O bloco composto só por mulheres na percussão sai às ruas de São Paulo desde 2005 celebrando a cultura afro-brasileira e o poder feminino.

No candomblé, as mulheres não são autorizadas a tocar tambores. E, numa espécie de enfrentamento, nasceu o Ilú Obá de Min.

O grupo, cujo nome significa "mãos femininas que tocam tambor para o rei Xangô", foi criado por Beth Beli, 46, inspirado em tradições nigerianas, que permite o uso do instrumento por ambos os sexos.

Na sede do grupo, em Campos Elíseos, região central, a preparação para o Carnaval não é com marchinhas clássicas ou repique. Quem participa do bloco entoa cantos dos terreiros de candomblé e faz homenagens a orixás (deuses africanos) num ritual cultural e não religioso.

"Não sigo nenhuma doutrina, o que me interessa é a cultura africana e a chance de conhecer gente de vários tipos e classes sociais", conta Giuliana. "O desfile é muito emocionante, a gente tem que se segurar para conseguir tocar sem chorar."

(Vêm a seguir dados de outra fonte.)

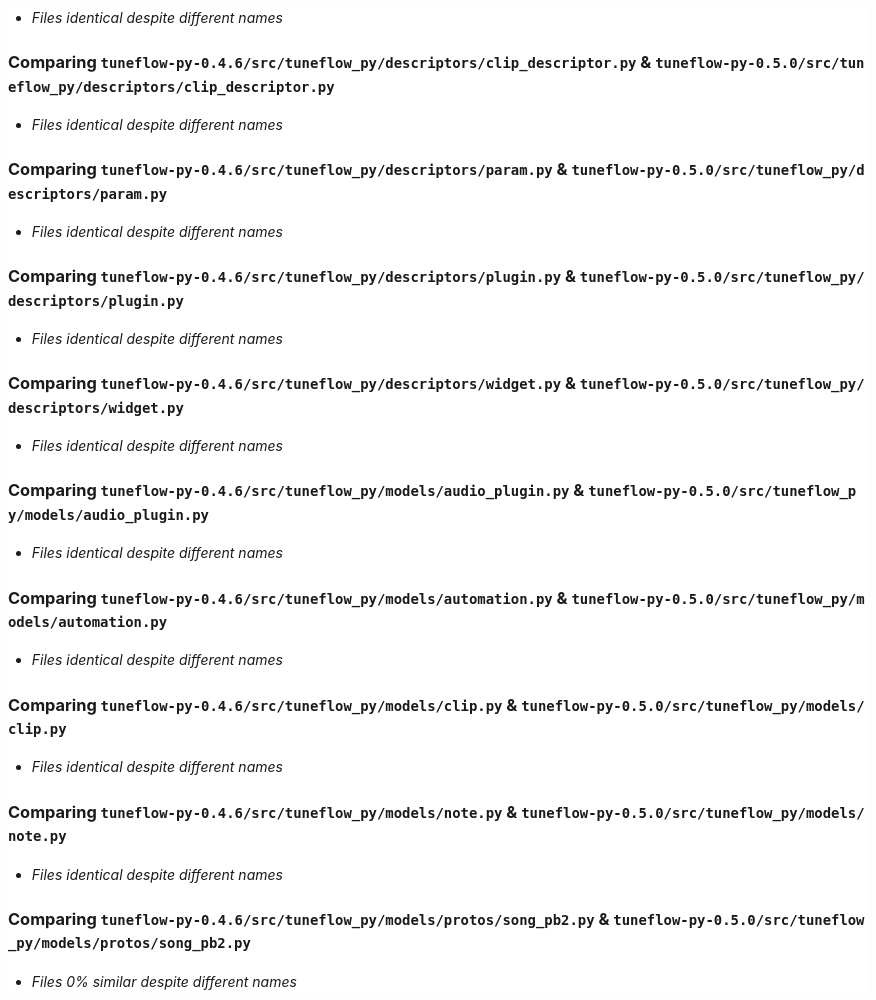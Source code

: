  * *Files identical despite different names*

### Comparing `tuneflow-py-0.4.6/src/tuneflow_py/descriptors/clip_descriptor.py` & `tuneflow-py-0.5.0/src/tuneflow_py/descriptors/clip_descriptor.py`

 * *Files identical despite different names*

### Comparing `tuneflow-py-0.4.6/src/tuneflow_py/descriptors/param.py` & `tuneflow-py-0.5.0/src/tuneflow_py/descriptors/param.py`

 * *Files identical despite different names*

### Comparing `tuneflow-py-0.4.6/src/tuneflow_py/descriptors/plugin.py` & `tuneflow-py-0.5.0/src/tuneflow_py/descriptors/plugin.py`

 * *Files identical despite different names*

### Comparing `tuneflow-py-0.4.6/src/tuneflow_py/descriptors/widget.py` & `tuneflow-py-0.5.0/src/tuneflow_py/descriptors/widget.py`

 * *Files identical despite different names*

### Comparing `tuneflow-py-0.4.6/src/tuneflow_py/models/audio_plugin.py` & `tuneflow-py-0.5.0/src/tuneflow_py/models/audio_plugin.py`

 * *Files identical despite different names*

### Comparing `tuneflow-py-0.4.6/src/tuneflow_py/models/automation.py` & `tuneflow-py-0.5.0/src/tuneflow_py/models/automation.py`

 * *Files identical despite different names*

### Comparing `tuneflow-py-0.4.6/src/tuneflow_py/models/clip.py` & `tuneflow-py-0.5.0/src/tuneflow_py/models/clip.py`

 * *Files identical despite different names*

### Comparing `tuneflow-py-0.4.6/src/tuneflow_py/models/note.py` & `tuneflow-py-0.5.0/src/tuneflow_py/models/note.py`

 * *Files identical despite different names*

### Comparing `tuneflow-py-0.4.6/src/tuneflow_py/models/protos/song_pb2.py` & `tuneflow-py-0.5.0/src/tuneflow_py/models/protos/song_pb2.py`

 * *Files 0% similar despite different names*
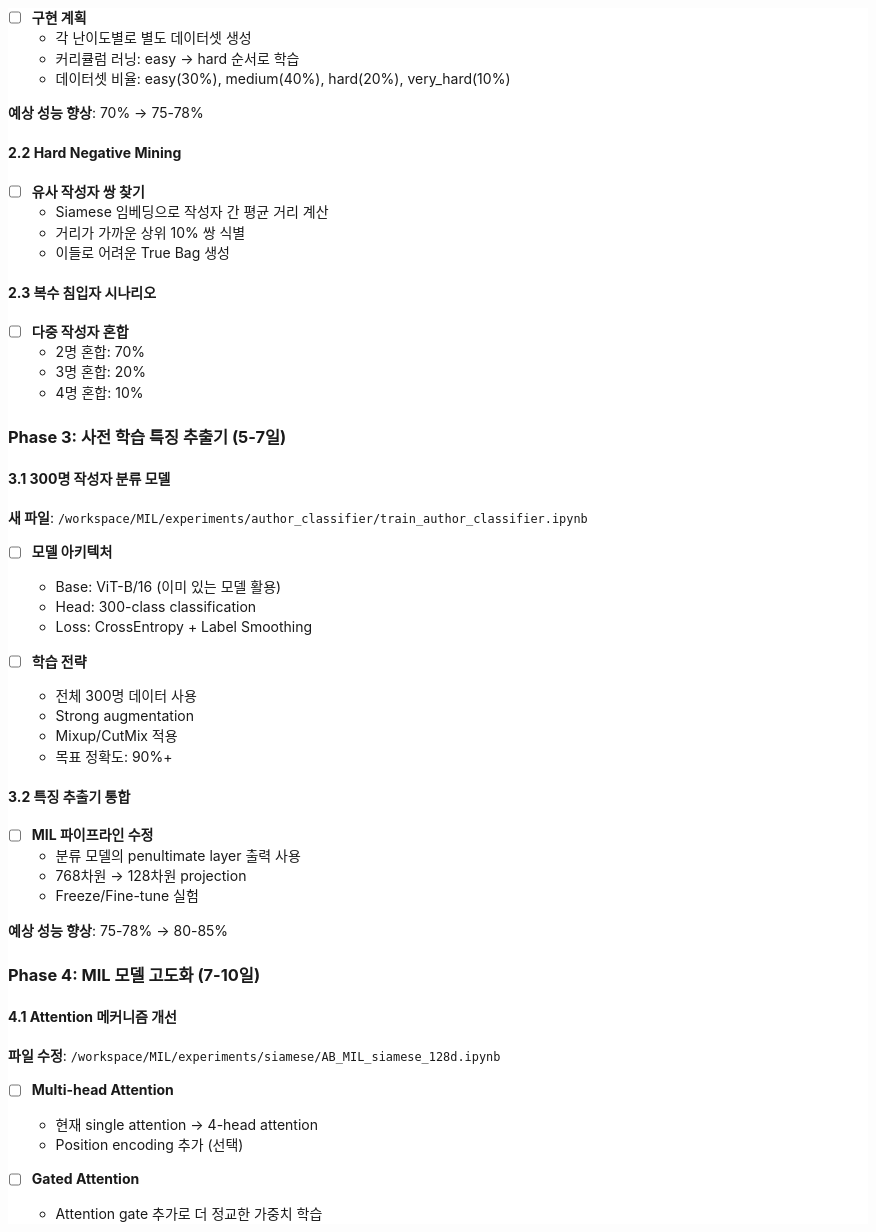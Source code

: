 - [ ] **구현 계획**
  - 각 난이도별로 별도 데이터셋 생성
  - 커리큘럼 러닝: easy → hard 순서로 학습
  - 데이터셋 비율: easy(30%), medium(40%), hard(20%), very_hard(10%)

**예상 성능 향상**: 70% → 75-78%

#### 2.2 Hard Negative Mining
- [ ] **유사 작성자 쌍 찾기**
  - Siamese 임베딩으로 작성자 간 평균 거리 계산
  - 거리가 가까운 상위 10% 쌍 식별
  - 이들로 어려운 True Bag 생성

#### 2.3 복수 침입자 시나리오
- [ ] **다중 작성자 혼합**
  - 2명 혼합: 70%
  - 3명 혼합: 20%
  - 4명 혼합: 10%

### Phase 3: 사전 학습 특징 추출기 (5-7일)

#### 3.1 300명 작성자 분류 모델
**새 파일**: `/workspace/MIL/experiments/author_classifier/train_author_classifier.ipynb`

- [ ] **모델 아키텍처**
  - Base: ViT-B/16 (이미 있는 모델 활용)
  - Head: 300-class classification
  - Loss: CrossEntropy + Label Smoothing

- [ ] **학습 전략**
  - 전체 300명 데이터 사용
  - Strong augmentation
  - Mixup/CutMix 적용
  - 목표 정확도: 90%+

#### 3.2 특징 추출기 통합
- [ ] **MIL 파이프라인 수정**
  - 분류 모델의 penultimate layer 출력 사용
  - 768차원 → 128차원 projection
  - Freeze/Fine-tune 실험

**예상 성능 향상**: 75-78% → 80-85%

### Phase 4: MIL 모델 고도화 (7-10일)

#### 4.1 Attention 메커니즘 개선
**파일 수정**: `/workspace/MIL/experiments/siamese/AB_MIL_siamese_128d.ipynb`

- [ ] **Multi-head Attention**
  - 현재 single attention → 4-head attention
  - Position encoding 추가 (선택)

- [ ] **Gated Attention**
  - Attention gate 추가로 더 정교한 가중치 학습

Ela se refere às batidas produzidas pela multidão de mulheres de roupas coloridas, que atrai turistas estrangeiros e gente que vem de outras cidades. Em 2014, um dos cortejos chegou a receber 15 mil pessoas.

"O objetivo é mostrar o quão bela é a cultura, a fé, a religião e a mitologia africana", explica Baby Amorim, 52, produtora e coordenadora de projetos do Ilú.

As saídas, que têm roteiros passando pelas ruas do centro velho ou margeando a linha de trem na Barra Funda, incluem ainda dançarinos desfilando em pernas de pau. Ao todo, são 250 integrantes no bloco, apenas oito deles homens.

Doze integrantes desfilaram sobre pedaços de madeira de um metro de altura cuspindo chamas em referência a Xangô, divindade que rege o fogo, o trovão, os raios, em 2012.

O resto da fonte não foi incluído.